Art of Clean Code — Error Handling

Surprises are inevitable. Handling these early and gracefully helps both customers and developers.

Mohit Gupta
Dev Genius

--

This is the second article in the ‘Art of Clean code’ series. Refer to the first one here.

Error Handling is to accept that surprises are inevitable and to be prepared to manage any surprise gracefully with as minimal impact on customers as possible.

But isn’t error handling something which we do as part of day-to-day coding? We use try/catch and throw the error. Let us try to understand what is more in Error Handling.

Surprises are Inevitable

Back in 2005, I was tasked to implement a BPEL-compliant workflow engine, which can process a large number of requests concurrently without degrading performance. It was a challenging assignment to think about an efficient in-memory data structure, a nimble state machine, and above all to keep it generic so it can be extended anytime to add more nodes, logic, and interfaces.

As soon as we add ‘generic’ words, it makes things easy for the user of the system, however, at the cost of added complexity for the system itself. And that’s the purpose of creating generic components, and utilities to contain complexity in one place.

I did the research for a couple of months, implemented POC, and then developed the system with hundreds of test cases over the next 6 months. The workflow engine was ready following BPEL specifications with a nice API. Hundreds of test cases have been written and all were passed successfully.

I was super excited to showcase the outcome. Soon, I presented it to our chief architect. He praised it with all his heart. Next, he brought me a multi-processor machine and asked to ensure the test cases on that (a multi-processor machine was a luxury at that time).

I ran test cases using the new beast. To the biggest surprise of my coding life, a lot many test cases failed. I was so surprised, as test cases were failing at points where I put a lot of effort to keep implementation strong, covering all the cases which I could think proactively.

I started debugging. I realized that threads behave quite differently than I was thinking. Pre-emption of threads, context switching, complex behavior on sleep, and notify when multiple threads are waiting for a turn in the executor queue were quite different than what I assumed when I tested on a single processor machine.

I was facing surprise after surprise in that exploration. We brainstormed all the error cases for the next few weeks and fixed all those boundary cases.

In this whole episode, error handling, logs, and test cases were the savior collectively. However, error handling was the key to capturing errors at the right point, with the right context information. Error handling was the savior of surprises, which could have been much more complex if errors were not captured in the right place with all the right context information.
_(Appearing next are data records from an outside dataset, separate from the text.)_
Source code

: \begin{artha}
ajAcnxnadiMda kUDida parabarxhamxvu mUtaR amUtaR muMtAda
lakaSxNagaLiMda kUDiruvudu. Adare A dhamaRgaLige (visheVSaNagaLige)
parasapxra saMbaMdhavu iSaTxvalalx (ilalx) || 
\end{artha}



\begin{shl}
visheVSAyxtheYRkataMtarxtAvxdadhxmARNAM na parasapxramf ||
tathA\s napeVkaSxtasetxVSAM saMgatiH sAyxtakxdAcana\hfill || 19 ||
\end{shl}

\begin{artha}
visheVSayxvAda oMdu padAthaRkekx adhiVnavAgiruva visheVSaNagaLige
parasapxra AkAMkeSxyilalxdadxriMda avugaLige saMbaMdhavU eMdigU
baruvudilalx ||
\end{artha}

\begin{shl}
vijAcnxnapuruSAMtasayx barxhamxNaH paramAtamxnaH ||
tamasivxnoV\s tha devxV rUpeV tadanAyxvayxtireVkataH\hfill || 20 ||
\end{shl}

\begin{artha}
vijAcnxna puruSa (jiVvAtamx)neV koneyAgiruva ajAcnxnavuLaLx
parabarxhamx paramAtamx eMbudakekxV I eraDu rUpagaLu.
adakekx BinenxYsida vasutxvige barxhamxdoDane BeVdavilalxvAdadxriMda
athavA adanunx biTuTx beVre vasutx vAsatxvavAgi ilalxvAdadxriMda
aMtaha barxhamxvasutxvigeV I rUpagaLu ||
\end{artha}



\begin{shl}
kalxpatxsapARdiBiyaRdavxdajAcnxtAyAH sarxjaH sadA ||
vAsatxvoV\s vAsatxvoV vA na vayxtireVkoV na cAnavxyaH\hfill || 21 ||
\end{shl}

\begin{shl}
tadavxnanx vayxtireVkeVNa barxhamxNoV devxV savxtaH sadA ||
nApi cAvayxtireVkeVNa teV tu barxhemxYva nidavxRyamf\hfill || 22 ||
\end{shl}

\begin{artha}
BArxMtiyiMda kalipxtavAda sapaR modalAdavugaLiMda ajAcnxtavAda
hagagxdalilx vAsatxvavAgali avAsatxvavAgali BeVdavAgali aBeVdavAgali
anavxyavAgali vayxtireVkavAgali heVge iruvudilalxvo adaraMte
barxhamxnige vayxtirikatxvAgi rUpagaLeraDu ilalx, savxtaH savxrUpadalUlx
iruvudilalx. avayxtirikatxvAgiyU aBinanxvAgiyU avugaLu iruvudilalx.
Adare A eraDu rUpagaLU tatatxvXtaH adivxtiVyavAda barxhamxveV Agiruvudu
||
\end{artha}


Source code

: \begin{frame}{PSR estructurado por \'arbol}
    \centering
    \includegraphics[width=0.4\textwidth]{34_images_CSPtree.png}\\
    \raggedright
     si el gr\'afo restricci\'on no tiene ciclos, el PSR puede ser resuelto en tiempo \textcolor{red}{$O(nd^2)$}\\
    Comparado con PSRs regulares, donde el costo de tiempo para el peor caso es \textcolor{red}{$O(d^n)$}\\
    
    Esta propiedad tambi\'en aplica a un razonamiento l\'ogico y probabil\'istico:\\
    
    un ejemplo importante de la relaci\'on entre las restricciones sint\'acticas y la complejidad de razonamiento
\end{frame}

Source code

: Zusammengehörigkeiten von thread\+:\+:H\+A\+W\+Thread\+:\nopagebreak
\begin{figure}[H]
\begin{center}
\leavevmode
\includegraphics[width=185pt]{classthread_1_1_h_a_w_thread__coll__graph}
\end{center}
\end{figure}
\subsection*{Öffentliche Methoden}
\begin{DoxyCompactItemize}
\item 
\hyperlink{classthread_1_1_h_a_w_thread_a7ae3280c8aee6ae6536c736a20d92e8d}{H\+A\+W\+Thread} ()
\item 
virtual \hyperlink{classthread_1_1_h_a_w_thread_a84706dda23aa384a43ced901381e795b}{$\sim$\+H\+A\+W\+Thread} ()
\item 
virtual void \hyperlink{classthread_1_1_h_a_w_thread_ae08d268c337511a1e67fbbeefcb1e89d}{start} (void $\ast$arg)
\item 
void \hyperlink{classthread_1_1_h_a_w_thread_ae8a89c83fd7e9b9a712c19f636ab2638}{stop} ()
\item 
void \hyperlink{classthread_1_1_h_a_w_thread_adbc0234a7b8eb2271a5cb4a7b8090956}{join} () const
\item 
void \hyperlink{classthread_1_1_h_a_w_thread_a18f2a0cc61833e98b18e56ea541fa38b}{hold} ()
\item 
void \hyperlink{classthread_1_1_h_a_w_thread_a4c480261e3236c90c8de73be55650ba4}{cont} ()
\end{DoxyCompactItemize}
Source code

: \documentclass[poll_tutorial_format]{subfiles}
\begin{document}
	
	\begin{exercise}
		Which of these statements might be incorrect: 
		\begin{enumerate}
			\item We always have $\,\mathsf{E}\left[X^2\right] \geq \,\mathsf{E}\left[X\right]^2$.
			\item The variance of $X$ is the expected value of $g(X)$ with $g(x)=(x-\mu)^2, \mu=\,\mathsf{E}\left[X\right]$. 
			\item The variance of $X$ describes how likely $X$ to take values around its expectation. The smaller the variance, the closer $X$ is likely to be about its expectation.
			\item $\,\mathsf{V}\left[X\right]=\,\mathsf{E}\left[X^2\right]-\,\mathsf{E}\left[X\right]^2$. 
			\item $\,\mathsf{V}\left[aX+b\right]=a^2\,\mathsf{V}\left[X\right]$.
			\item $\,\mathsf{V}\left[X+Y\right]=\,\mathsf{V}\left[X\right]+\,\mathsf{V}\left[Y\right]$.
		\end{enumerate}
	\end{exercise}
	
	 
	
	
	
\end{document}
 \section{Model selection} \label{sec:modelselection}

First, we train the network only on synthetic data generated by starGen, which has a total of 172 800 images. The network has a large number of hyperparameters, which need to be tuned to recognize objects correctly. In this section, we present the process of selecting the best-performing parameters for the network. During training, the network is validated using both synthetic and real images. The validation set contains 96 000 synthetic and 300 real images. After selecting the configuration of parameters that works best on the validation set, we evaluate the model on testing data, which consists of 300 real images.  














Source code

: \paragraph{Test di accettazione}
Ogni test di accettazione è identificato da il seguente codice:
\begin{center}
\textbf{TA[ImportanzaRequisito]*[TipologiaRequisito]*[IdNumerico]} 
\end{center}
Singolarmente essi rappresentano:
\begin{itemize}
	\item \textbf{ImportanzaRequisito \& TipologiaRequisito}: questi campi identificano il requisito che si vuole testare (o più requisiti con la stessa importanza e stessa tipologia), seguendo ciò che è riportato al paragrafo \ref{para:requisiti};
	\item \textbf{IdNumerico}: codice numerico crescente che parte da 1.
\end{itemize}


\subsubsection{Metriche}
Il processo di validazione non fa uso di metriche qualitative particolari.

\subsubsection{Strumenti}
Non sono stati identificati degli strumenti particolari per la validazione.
Take note of ‘contextual information’ in error handling. This is an important aspect of error handling to collect and dump any possible information which can help to understand, recreate and fix the error later. Without this information, understanding the scenario or recreating the cases could be very time-consuming and frustrating. It can consume a lot of effort also.

Many of us might have witnessed patches after patches in production. It usually happens when we are unable to understand the root cause and try to fix the error at the surface to pass the current hurdle. Eventually, it consumes much more time than we could have invested in proper error handling to capture surprises and log all possible context information for an effective fix.

Surprises are inevitable. However, with the right level of error handling, we were able to find the root cause pretty swiftly in the above example. Hence,

Code for surprises.

There are many scenarios that we may not know at the time of writing code and there will be more as the system evolves. The more we accept it and code for it, the more it becomes easy to capture surprises earlier and fail quickly with the right information to solve.

Right error handling and assertions are the key to capture surprises timely and build evolving and resilient systems.

Manage Surprises Gracefully

Accepting that ‘surprises are inevitable’, is winning half the battle. The rest half is to manage these and recover gracefully. Here is another story of one of such experiences.

In the year 2011, we were developing a financial management application for a Govt organization. Users of the application were govt officials in finance departments and payment collectors in all the departments across the country. The user base was experts in their domain but was mostly new to the computer ecosystem.

Whenever any error occurred in the system, users were directed to log the ticket using the ‘ Redmine’ open-source tool. Users were trying their best to log what they understood about system error and expectations, but being non-technical users, most of the time that information was incomplete to understand the issue. Many of the times, users were not comfortable capturing all relevant information and logging the issue.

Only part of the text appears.